■ WORK TO BE COMPLETED
Check which lines in the records hold "split" and report how many there are, with no other text.

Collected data

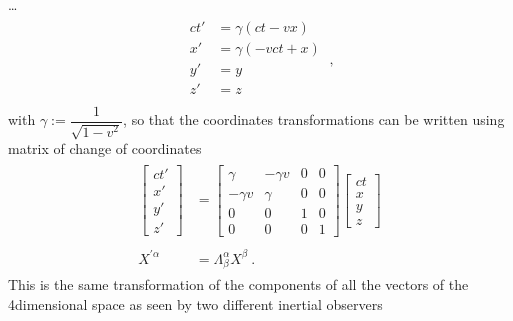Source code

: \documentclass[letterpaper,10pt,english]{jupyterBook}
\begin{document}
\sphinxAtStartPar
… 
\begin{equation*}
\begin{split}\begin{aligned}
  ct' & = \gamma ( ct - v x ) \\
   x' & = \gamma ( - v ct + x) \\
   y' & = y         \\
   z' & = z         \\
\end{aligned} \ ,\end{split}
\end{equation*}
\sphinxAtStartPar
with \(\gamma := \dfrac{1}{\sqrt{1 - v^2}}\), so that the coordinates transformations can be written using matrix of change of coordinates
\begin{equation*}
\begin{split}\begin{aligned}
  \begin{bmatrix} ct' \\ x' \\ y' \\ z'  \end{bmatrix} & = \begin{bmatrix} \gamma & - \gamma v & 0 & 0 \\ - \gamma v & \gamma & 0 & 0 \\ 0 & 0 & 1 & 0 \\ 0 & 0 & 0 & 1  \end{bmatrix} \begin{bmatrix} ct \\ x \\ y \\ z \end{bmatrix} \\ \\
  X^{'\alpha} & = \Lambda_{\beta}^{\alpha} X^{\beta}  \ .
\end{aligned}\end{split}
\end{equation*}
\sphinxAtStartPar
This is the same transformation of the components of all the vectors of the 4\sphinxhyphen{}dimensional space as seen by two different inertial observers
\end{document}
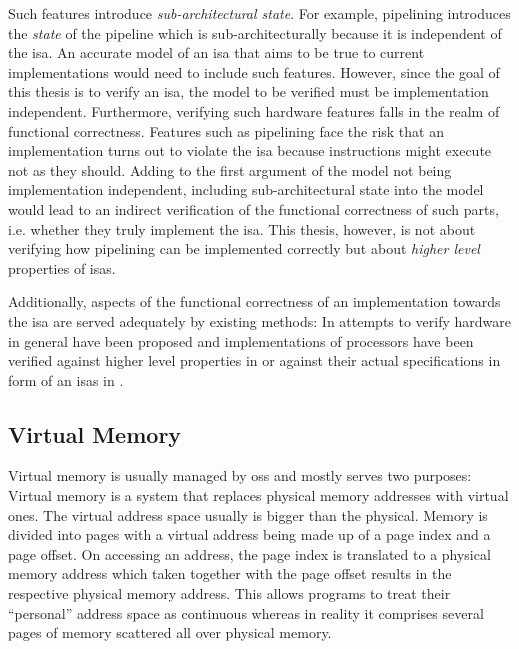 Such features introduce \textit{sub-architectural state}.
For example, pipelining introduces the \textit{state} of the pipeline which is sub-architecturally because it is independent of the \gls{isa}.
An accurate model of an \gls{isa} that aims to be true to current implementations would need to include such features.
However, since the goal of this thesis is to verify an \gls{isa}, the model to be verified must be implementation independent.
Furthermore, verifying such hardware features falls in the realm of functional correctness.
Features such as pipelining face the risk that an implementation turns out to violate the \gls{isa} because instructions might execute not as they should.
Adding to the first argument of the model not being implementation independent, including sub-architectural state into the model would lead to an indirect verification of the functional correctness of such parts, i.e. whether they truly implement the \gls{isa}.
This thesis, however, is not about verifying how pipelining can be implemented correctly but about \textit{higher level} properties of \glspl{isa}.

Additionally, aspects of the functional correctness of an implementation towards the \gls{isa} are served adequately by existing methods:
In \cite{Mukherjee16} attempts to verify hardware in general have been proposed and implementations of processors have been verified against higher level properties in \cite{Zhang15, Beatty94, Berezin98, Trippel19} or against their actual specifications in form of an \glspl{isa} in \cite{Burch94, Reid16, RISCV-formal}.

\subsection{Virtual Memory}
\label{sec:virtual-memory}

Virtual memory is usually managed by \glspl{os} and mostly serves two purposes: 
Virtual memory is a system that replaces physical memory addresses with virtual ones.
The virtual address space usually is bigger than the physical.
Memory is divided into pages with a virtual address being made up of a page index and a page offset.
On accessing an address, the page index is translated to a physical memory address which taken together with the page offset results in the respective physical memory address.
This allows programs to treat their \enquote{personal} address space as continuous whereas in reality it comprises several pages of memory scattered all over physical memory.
---
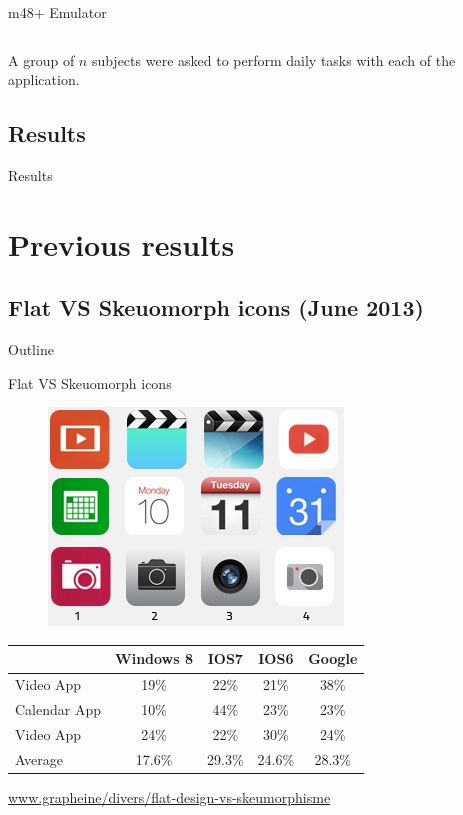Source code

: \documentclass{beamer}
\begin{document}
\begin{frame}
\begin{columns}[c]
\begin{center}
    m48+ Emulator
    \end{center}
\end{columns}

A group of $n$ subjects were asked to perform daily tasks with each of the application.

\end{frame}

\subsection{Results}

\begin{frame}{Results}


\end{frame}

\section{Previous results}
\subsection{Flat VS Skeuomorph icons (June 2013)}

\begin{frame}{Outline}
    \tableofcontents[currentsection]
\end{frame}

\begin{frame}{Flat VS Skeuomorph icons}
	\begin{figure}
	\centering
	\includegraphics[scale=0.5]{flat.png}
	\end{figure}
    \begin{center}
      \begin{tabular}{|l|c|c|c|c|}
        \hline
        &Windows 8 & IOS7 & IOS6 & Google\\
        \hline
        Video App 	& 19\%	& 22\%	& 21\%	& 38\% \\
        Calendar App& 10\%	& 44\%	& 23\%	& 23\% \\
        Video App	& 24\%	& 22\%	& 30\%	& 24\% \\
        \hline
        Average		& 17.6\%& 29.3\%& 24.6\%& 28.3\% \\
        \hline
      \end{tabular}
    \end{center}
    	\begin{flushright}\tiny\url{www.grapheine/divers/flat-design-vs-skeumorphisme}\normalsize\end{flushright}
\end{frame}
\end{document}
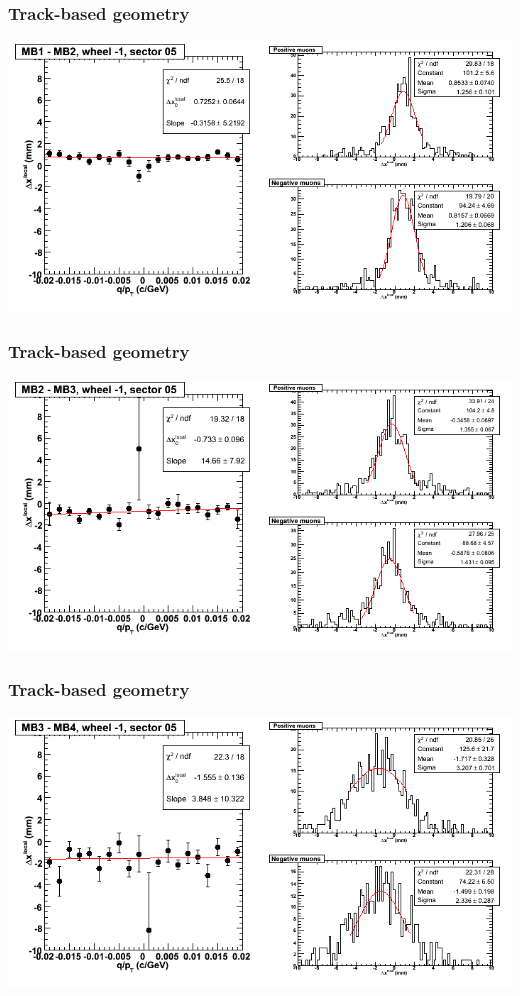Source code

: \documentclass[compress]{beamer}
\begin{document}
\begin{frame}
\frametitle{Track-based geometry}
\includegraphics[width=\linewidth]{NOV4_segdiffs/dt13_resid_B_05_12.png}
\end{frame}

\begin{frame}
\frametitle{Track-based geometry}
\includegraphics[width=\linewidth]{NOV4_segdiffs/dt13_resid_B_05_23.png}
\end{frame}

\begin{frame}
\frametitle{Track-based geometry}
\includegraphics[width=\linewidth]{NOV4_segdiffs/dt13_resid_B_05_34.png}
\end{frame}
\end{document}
* * *
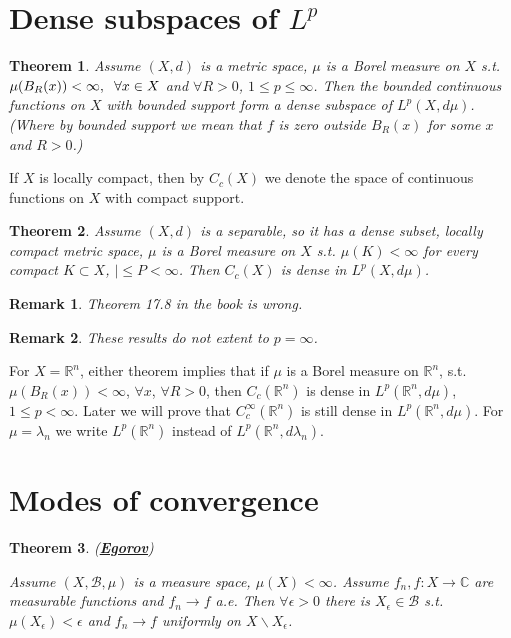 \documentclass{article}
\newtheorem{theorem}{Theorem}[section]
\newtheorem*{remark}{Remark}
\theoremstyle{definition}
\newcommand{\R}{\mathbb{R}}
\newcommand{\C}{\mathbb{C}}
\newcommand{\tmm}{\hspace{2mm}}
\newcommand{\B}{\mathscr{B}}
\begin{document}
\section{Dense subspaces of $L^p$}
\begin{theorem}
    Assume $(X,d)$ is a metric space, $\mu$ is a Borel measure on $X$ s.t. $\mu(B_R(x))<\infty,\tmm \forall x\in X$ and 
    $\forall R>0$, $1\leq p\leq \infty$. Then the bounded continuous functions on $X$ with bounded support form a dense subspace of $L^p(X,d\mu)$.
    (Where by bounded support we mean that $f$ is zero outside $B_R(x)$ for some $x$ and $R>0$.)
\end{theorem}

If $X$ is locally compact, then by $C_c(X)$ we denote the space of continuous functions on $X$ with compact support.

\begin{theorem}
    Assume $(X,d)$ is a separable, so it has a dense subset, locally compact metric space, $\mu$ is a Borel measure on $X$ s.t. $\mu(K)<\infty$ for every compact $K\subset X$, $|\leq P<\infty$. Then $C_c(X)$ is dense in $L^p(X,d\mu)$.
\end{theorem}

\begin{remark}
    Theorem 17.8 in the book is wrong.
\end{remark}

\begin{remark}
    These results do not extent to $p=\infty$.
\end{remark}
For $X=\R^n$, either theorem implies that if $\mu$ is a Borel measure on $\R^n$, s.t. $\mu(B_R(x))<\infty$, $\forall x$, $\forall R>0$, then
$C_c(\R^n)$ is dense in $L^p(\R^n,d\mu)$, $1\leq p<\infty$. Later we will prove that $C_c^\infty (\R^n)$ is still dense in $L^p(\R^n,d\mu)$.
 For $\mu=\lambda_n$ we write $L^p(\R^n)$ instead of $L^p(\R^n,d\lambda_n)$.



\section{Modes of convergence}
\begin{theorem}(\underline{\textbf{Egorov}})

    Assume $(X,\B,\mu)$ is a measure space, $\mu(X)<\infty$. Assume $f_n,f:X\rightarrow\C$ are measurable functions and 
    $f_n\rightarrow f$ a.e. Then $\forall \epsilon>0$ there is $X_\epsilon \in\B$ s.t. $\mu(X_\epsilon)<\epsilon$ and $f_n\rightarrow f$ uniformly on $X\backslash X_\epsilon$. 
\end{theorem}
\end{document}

■ WRITTEN SOLUTION
4